Gli effetti e i risvolti giudiziari e disciplinari di quell’esposto e, soprattutto, dell’indagine portata a termine dalla Procura di Messina, hanno messo la parola fine a un sistema corruttivo e deviante del corso della giustizia e un comportamento che vantava chiaramene onnipotenza e la capacità di “sistemare” qualsiasi cosa che trattava quella che era diventata orami “una bottega della Giustizia siracusana”. Il procuratore Giordano ha chiesto e ottenuto di essere trasferito mentre è stata definita la posizione dell’ex pm Giancarlo Longo, che ha patteggiato ammettendo le proprie responsabilità, come quella di altri imputati, ma sono stati tanti i fatti e le circostanze che sono sfuggite alla macchina della Giustizia per il tempo trascorso e le tante archiviazioni o sentenze pilotate.

C’è in corso un processo con il rito ordinario per il troncone principale di “Sistema Siracusa” in cui sono coinvolti politici, consulenti tecnici, imprenditori, giornalisti. Dovrà essere definita anche la posizione dei due principali protagonisti della vicenda, gli avvocati Piero Amara e Giuseppe Calafiore, che con la loro influenza avrebbero condizionato procedimenti penali, tentato di depistare indagini e indirizzato a favore di loro clienti procedimenti pendenti davanti alla giustizia amministrativa.

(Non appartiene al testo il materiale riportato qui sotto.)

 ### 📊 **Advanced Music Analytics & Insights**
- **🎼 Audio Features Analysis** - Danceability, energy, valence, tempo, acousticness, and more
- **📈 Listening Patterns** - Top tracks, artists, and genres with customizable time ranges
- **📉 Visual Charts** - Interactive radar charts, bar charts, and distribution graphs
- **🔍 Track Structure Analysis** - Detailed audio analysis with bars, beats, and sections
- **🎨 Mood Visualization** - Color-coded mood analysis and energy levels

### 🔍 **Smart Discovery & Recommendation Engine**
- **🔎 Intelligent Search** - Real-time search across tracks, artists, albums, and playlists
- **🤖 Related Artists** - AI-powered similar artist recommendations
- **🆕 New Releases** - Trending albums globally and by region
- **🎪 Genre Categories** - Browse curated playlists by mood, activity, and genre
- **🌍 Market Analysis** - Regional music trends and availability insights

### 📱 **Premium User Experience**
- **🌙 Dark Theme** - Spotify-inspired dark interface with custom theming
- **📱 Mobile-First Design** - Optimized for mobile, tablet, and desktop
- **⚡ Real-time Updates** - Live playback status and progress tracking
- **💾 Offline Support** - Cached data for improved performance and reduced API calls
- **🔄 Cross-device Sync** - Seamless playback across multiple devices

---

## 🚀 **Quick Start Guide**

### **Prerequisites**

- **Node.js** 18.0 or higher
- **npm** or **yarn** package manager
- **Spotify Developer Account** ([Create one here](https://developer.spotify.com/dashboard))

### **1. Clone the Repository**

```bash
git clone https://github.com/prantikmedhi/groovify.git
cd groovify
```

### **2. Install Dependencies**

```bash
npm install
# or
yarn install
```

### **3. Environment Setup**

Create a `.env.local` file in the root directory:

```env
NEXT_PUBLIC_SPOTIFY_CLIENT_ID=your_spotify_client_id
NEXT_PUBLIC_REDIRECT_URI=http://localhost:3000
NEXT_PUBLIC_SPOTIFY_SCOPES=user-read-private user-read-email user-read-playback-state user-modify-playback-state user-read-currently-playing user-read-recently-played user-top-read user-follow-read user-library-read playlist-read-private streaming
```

Importante al fine di fare rilevare condizioni poco chiare davanti al Tar e al Cga sfociate con gli ultimi procedimenti cautelari per giudici, avvocati e politici. Determinante la denuncia da parte dell’amministrazione comunale di Siracusa che, a fronte di una sentenza sfavorevole che stava per definire la condanna del Comune al pagamento di un risarcimento danni ultramilionario per la nota vicenda legata alla costruzione del centro commerciale di Epipoli. Inizialmente la richiesta era di 50 milioni, poi scesa a 24 milioni, così come emerso dalla consulenza di uno dei tecnici incaricati dal Cga, poi finiti nel tritacarne delle indagini delle procure di Siracusa, Palermo e Roma. Il Comune è stato condannato a pagare 2 milioni e 800 mila euro e soltanto di recente è stato accertato che il risarcimento dei danni è stato determinato in appena 160mila euro.

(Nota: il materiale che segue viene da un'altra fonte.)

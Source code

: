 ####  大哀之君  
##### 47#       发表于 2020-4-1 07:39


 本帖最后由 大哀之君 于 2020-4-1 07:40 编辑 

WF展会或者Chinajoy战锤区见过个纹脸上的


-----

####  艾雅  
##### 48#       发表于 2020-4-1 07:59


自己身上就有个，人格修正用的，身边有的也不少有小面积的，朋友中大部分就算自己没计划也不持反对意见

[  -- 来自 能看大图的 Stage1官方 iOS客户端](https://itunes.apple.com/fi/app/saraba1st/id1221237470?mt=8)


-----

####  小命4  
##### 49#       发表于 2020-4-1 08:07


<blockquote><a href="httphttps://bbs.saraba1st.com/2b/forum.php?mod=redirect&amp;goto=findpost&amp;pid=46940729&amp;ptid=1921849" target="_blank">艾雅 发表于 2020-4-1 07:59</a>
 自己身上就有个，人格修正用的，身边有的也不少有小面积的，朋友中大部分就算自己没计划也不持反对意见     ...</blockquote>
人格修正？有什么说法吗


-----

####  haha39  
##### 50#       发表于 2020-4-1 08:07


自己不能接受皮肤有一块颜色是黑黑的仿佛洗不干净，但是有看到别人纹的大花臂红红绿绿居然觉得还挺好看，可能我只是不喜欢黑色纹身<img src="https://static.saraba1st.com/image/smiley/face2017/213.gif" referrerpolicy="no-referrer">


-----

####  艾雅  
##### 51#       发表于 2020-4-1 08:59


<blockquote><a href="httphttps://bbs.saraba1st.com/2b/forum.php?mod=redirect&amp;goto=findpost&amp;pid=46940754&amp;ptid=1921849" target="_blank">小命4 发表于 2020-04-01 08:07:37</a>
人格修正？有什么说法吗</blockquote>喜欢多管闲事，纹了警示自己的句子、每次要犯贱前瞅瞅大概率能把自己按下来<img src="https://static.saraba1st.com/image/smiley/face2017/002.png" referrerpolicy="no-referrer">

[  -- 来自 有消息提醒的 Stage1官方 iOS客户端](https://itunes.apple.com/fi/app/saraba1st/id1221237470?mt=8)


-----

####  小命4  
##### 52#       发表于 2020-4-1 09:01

Avvocati, operatori giudiziari e cronisti che quotidianamente frequentano il palazzo di giustizia, hanno dovuto costatare, spesso a loro spese, quanto pesante fosse il clima che si respirava non soltanto negli uffici della Procura. Giornalisti minacciati solo per aver riportato i fatti della cronaca. E’ stato un lungo periodo, vissuto spesso con imbarazzo quando con estremo disagio per quanto si sapeva stesse accadendo e che da un momento all’altro scoppiasse un altro bubbone, anche più devastante del precedente “Veleni in Procura”.

Per un giornalista scrivere delle vicende legate al “Sistema Siracusa” o di fatti dell’Open Land, o al progetto per la costruzione di 75 villette ad Epipoli, rappresentavano un rischio professionale ad altissimo grado, con annessa esposizione alla querela temeraria. Quando poi è venuto a galla il caso Isab con la denuncia avanzata dal vertice della società petrolifera, il clima di tensione si è ulteriormente alzato. In quella vicenda, come si ricorderà, era stato coinvolto l’ex pm Longo, il quale in quei giorni in cui sulle pagine dei giornali emergevano particolari della vicenda di consulenze tecniche, ha mostrato di non gradire l’accostamento del suo nome con tali vicende minacciando di “regolare i conti dopo” con due giornalisti che si erano limitati a scrivere i fatti in maniera reale.

In questa intricata vicenda è il cittadino, però, a rimanere spiazzato e sbigottito nell’apprendere, peraltro fuori dal sacco, di tanti fatti venuti a galla e raccontati solo in parte dalla cronaca, di tante altre manchevolezze, stregonerie con tante querele archiviate nell’ambito di una corruzione galoppante che non ha reso giustizia a tanti onesti cittadini che hanno dovuto subire le soverchierie del potere giudiziario deviato, marcio, putrefatto. Vi è dunque, un sottile filo rosso che alla fine svaluta la funzione giudiziaria di uomini super pagati che cercano altro denaro e tanta vana gloria nella scalata della carriera, in un compito che può togliere la libertà a degli innocenti e assolvere tanti colpevoli, delinquenti o corrotti che siano poco importa.